Les élections sont prévues pour le 8 septembre au Maroc. Dans moins d'un mois donc, doivent se tenir, le même jour et pour la première fois, les élections législatives, locales, régionales, communales et de la chambre des conseillers. Mais une certaine incertitude plane sur la manière de gérer ce scrutin, au vu de la situation épidémiologie qui ne cesse de se dégrader ces dernières semaines.
Car les chiffres sont là, et ils sont effrayants : Une moyenne quotidienne de 10.000 contaminations et de 70 décès, outre un taux d'occupation des lits de réanimation aux alentours de à 44 % .
C'est dans ces conditions sanitaires critiques, marquées par un couvre-feu nocturne national 21H-05H, et la mise sous cloche de plusieurs villes fortement touchées, que devra être lancée la campagne électoral qui s'étalera entre le 26 août et le 7 septembre à minuit, soit la veille du scrutin.
Un report de ces échéances émerge comme l'option la plus sage, mais du point de vue juridique, les choses sont plus compliquées. Pourquoi ?
Pr Abdelhafid Adminou, chef du département juridique à la Faculté des sciences juridiques, économiques etsociales de Rabat-Souissi, explique.
Dans plusieurs domaines et aspects de la vie, il est clair qu'on ne peut plus faire l'économie de la digitalisation. Justement c'est sur ce point qu'insiste notre interlocuteur, notant que la digitalisation de la campagne électorale représente en effet une bonne alternative.
«Digitaliser la campagne, prévoir des groupes restreints, remettre d'actualité les campagnes de porte-à-porte, toute cela est faisable, mais pour l'opération de vote, les citoyens doivent se déplacer », soutient Adminou.
Il s'agit, selon lui, d'assurer une bonne organisation, une solide mobilisation, et une sérieuse incitation, mais il s'agit aussi et surtout, dit-il, de rassurer en offrant des garanties de sécurité sanitaire.
«Il faut faire comprendre aux gens que les élections de cette année ne relèvent pas uniquement du devoir civique et moral, mais également de celui de préserver sa vie, sa santé et celles des autres», fait-il valoir.
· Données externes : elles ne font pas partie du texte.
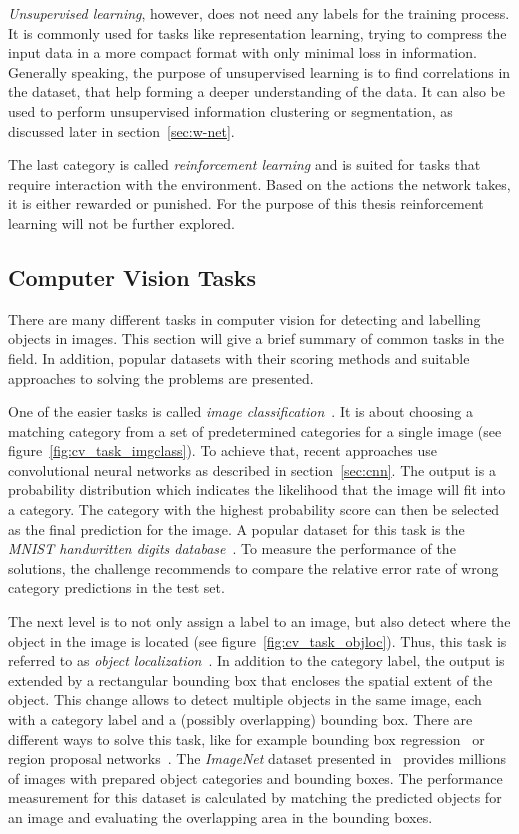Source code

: \emph{Unsupervised learning}, however, does not need any labels for the training process. It is commonly used for tasks like representation learning, trying to compress the input data in a more compact format with only minimal loss in information. Generally speaking, the purpose of unsupervised learning is to find correlations in the dataset, that help forming a deeper understanding of the data. It can also be used to perform unsupervised information clustering or segmentation, as discussed later in section~\ref{sec:w-net}.

The last category is called \emph{reinforcement learning} and is suited for tasks that require interaction with the environment. Based on the actions the network takes, it is either rewarded or punished. For the purpose of this thesis reinforcement learning will not be further explored.

\subsection{Computer Vision Tasks}
There are many different tasks in computer vision for detecting and labelling objects in images. This section will give a brief summary of common tasks in the field. In addition, popular datasets with their scoring methods and suitable approaches to solving the problems are presented.

One of the easier tasks is called \emph{image classification}~\cite[p.~98]{DLbook16}. It is about choosing a matching category from a set of predetermined categories for a single image (see figure~\ref{fig:cv_task_imgclass}). To achieve that, recent approaches use convolutional neural networks as described in section~\ref{sec:cnn}. The output is a probability distribution which indicates the likelihood that the image will fit into a category. The category with the highest probability score can then be selected as the final prediction for the image. A popular dataset for this task is the \emph{MNIST handwritten digits database}~\cite{mnist10}. To measure the performance of the solutions, the challenge recommends to compare the relative error rate of wrong category predictions in the test set.

The next level is to not only assign a label to an image, but also detect where the object in the image is located (see figure~\ref{fig:cv_task_objloc}). Thus, this task is referred to as \emph{object localization}~\cite{rcnn14}. In addition to the category label, the output is extended by a rectangular bounding box that encloses the spatial extent of the object. This change allows to detect multiple objects in the same image, each with a category label and a (possibly overlapping) bounding box. There are different ways to solve this task, like for example bounding box regression~\cite{obj_detection13} or region proposal networks~\cite{ff-rcnn14}. The \emph{ImageNet} dataset presented in~\cite{imgnet09} provides millions of images with prepared object categories and bounding boxes. The performance measurement for this dataset is calculated by matching the predicted objects for an image and evaluating the overlapping area in the bounding boxes.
Dans ce même ordre d'idées, il rappelle que sur un corps électoral de quelque 6 millions de votants, la tranche d'âge qui vote habituellement est aujourd'hui totalement vaccinée, et donc peut en toute sérénité s'acquitter de son devoir de vote».
Législation de crise
Revenant sur l'option, peu probable, de report, Abdelhafid Adminou estime que «l'ajournement de ces échéances est un scénario qui pourrait être envisagé, mais qui impacterait un certain nombre d'aspects dont la régularité est constitutionnalisée, notamment les mandats du parlement, du gouvernement et des conseils ... ».
Tout cela interpelle la législation qui ne propose pas d'alternative, autrement dit, la législation de crise.
Au vu de la pandémie et tout ce qu'elle a entrainé dans son sillage en termes de réorganisation de plusieurs aspects de la vie, il est désormais impératif de réfléchir et de mettre en place une législation de crise, qui éviterait au pays l'arrêt cardiaque politique et permettrait d'assurer la continuité de la gestion de la chose publique.
Pour notre expert, «le choix de reporter les élections serait en effet celui de la sagesse et de la pertinence en vue de préserver la vie des citoyens, mais d'un autre côté du point de vue législatif, la vie politique serait grandement perturbée».
Il analyse : Si après la fin du mandat de l'Exécutif, il est envisageable de mettre en place un gouvernement de gestion des affaires courantes, le mandat du parlement ne laisse pas, quant à lui, place à une autre alternative, puisque le législateur n'a pas prévu une +rallonge+ dans ce sens, pas plus que pour les collectivités, dont les mandats sont arrêtés par la Constitution.
Report ou pas, ces échéances s'annoncent singulières sur plus d'un plan. Et quel que soit le choix qui sera opéré, tout sera différent de la campagne à l'acte de vote, mais les yeux resteront rivés sur le principal enjeu de cette opération, à savoir le taux de participation sur lequel plane d'ores et déjà le spectre d'une forte abstention.